Document images with source code:
· · · · · · ·

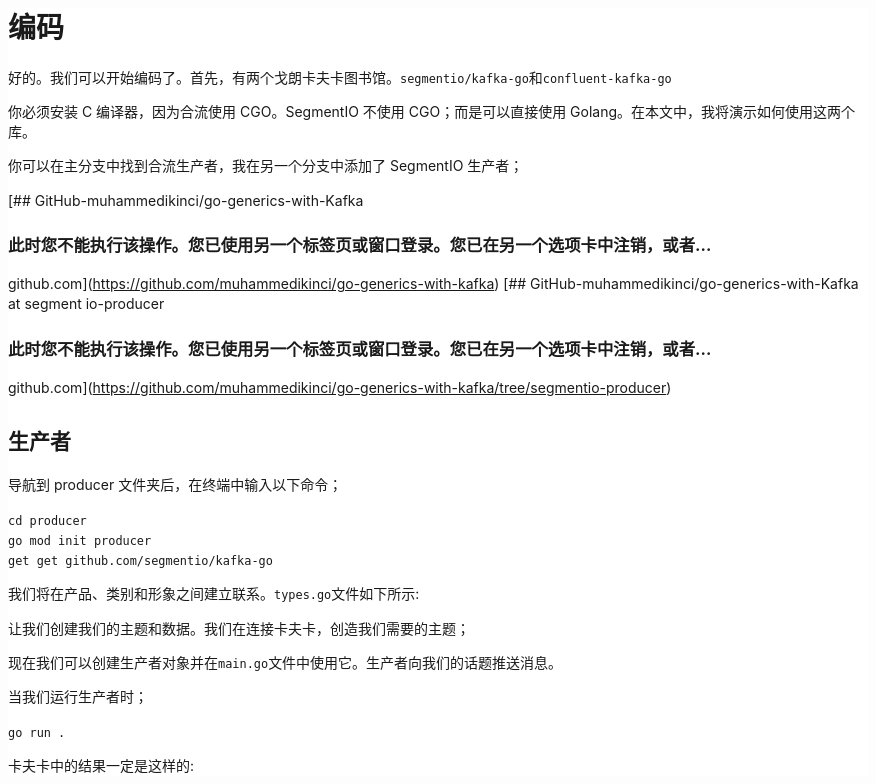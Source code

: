 # 编码

好的。我们可以开始编码了。首先，有两个戈朗卡夫卡图书馆。`segmentio/kafka-go`和`confluent-kafka-go`

你必须安装 C 编译器，因为合流使用 CGO。SegmentIO 不使用 CGO；而是可以直接使用 Golang。在本文中，我将演示如何使用这两个库。

你可以在主分支中找到合流生产者，我在另一个分支中添加了 SegmentIO 生产者；

[](https://github.com/muhammedikinci/go-generics-with-kafka) [## GitHub-muhammedikinci/go-generics-with-Kafka

### 此时您不能执行该操作。您已使用另一个标签页或窗口登录。您已在另一个选项卡中注销，或者…

github.com](https://github.com/muhammedikinci/go-generics-with-kafka) [](https://github.com/muhammedikinci/go-generics-with-kafka/tree/segmentio-producer) [## GitHub-muhammedikinci/go-generics-with-Kafka at segment io-producer

### 此时您不能执行该操作。您已使用另一个标签页或窗口登录。您已在另一个选项卡中注销，或者…

github.com](https://github.com/muhammedikinci/go-generics-with-kafka/tree/segmentio-producer) 

## 生产者

导航到 producer 文件夹后，在终端中输入以下命令；

```
cd producer
go mod init producer
get get github.com/segmentio/kafka-go
```

我们将在产品、类别和形象之间建立联系。`types.go`文件如下所示:

让我们创建我们的主题和数据。我们在连接卡夫卡，创造我们需要的主题；

现在我们可以创建生产者对象并在`main.go`文件中使用它。生产者向我们的话题推送消息。

当我们运行生产者时；

```
go run .
```

卡夫卡中的结果一定是这样的:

· · · · · · ·

● EXERCISE DETAILS
Output every entry above exactly, minus the pictures.

● ANSWER AREA
Source code

: # 编码

好的。我们可以开始编码了。首先，有两个戈朗卡夫卡图书馆。`segmentio/kafka-go`和`confluent-kafka-go`

你必须安装 C 编译器，因为合流使用 CGO。SegmentIO 不使用 CGO；而是可以直接使用 Golang。在本文中，我将演示如何使用这两个库。

你可以在主分支中找到合流生产者，我在另一个分支中添加了 SegmentIO 生产者；

[](https://github.com/muhammedikinci/go-generics-with-kafka) [## GitHub-muhammedikinci/go-generics-with-Kafka

### 此时您不能执行该操作。您已使用另一个标签页或窗口登录。您已在另一个选项卡中注销，或者…

github.com](https://github.com/muhammedikinci/go-generics-with-kafka) [](https://github.com/muhammedikinci/go-generics-with-kafka/tree/segmentio-producer) [## GitHub-muhammedikinci/go-generics-with-Kafka at segment io-producer

### 此时您不能执行该操作。您已使用另一个标签页或窗口登录。您已在另一个选项卡中注销，或者…

github.com](https://github.com/muhammedikinci/go-generics-with-kafka/tree/segmentio-producer) 

## 生产者

导航到 producer 文件夹后，在终端中输入以下命令；

```
cd producer
go mod init producer
get get github.com/segmentio/kafka-go
```

我们将在产品、类别和形象之间建立联系。`types.go`文件如下所示:

让我们创建我们的主题和数据。我们在连接卡夫卡，创造我们需要的主题；

现在我们可以创建生产者对象并在`main.go`文件中使用它。生产者向我们的话题推送消息。

当我们运行生产者时；

```
go run .
```

卡夫卡中的结果一定是这样的:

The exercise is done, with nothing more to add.